As Pippa explained: ‘Our focus was to get those out as soon as possible and to maximise the number of successful applications.’
She praised the strong links Argyll and Bute Council has with Scotland’s ‘Local
Government family’ and the Scottish Government. The mutual ‘support and co-operation’ they provided, all helped, she said. The feedback from the community has inspire her.
‘The councillors have been incredibly supportive during this time and have worked exceptionally hard to engage with their communities.’

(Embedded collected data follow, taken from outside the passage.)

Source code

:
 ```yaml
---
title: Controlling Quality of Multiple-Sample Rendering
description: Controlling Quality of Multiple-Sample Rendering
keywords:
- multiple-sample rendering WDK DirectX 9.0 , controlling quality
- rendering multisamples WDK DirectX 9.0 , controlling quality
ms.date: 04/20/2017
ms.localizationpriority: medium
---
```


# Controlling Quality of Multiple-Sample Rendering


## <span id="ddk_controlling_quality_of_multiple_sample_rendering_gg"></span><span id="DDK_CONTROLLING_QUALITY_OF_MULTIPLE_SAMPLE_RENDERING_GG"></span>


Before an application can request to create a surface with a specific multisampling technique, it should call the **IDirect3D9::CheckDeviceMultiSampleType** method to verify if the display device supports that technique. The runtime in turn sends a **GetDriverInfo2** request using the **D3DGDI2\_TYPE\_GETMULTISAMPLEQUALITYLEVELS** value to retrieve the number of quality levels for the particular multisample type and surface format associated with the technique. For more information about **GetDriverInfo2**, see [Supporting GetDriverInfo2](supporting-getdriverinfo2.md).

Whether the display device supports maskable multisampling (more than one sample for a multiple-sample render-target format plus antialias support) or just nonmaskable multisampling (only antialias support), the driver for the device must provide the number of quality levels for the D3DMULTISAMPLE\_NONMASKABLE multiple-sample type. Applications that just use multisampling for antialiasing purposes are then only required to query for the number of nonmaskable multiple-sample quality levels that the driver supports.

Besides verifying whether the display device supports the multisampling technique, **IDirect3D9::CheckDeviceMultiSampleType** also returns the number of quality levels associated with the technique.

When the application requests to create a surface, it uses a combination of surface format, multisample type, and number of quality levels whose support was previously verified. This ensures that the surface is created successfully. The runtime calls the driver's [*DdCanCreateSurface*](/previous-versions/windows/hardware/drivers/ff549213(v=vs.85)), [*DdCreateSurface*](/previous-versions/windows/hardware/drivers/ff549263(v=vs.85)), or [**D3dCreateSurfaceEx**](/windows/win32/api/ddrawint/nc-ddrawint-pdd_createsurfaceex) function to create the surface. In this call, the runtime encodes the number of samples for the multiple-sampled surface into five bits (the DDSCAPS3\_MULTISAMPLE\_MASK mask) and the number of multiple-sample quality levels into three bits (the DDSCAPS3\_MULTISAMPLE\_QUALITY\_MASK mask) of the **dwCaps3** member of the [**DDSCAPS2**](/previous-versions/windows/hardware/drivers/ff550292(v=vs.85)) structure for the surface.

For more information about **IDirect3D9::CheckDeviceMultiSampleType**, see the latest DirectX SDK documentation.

High on her list of praise, too, is the third sector – the community and volunteer groups – who donned invisible capes, along with supportive agencies including the police, fire service and coastguard. ‘We couldn’t have provided the support to those that needed it, without them,’ she said.
‘This year proved that we can work and deliver change at a real pace, although I don’t think I would ever ask my team to try and work at quite that pace again, but we are certainly looking at what different ways of working we can hold on to as we go forward.’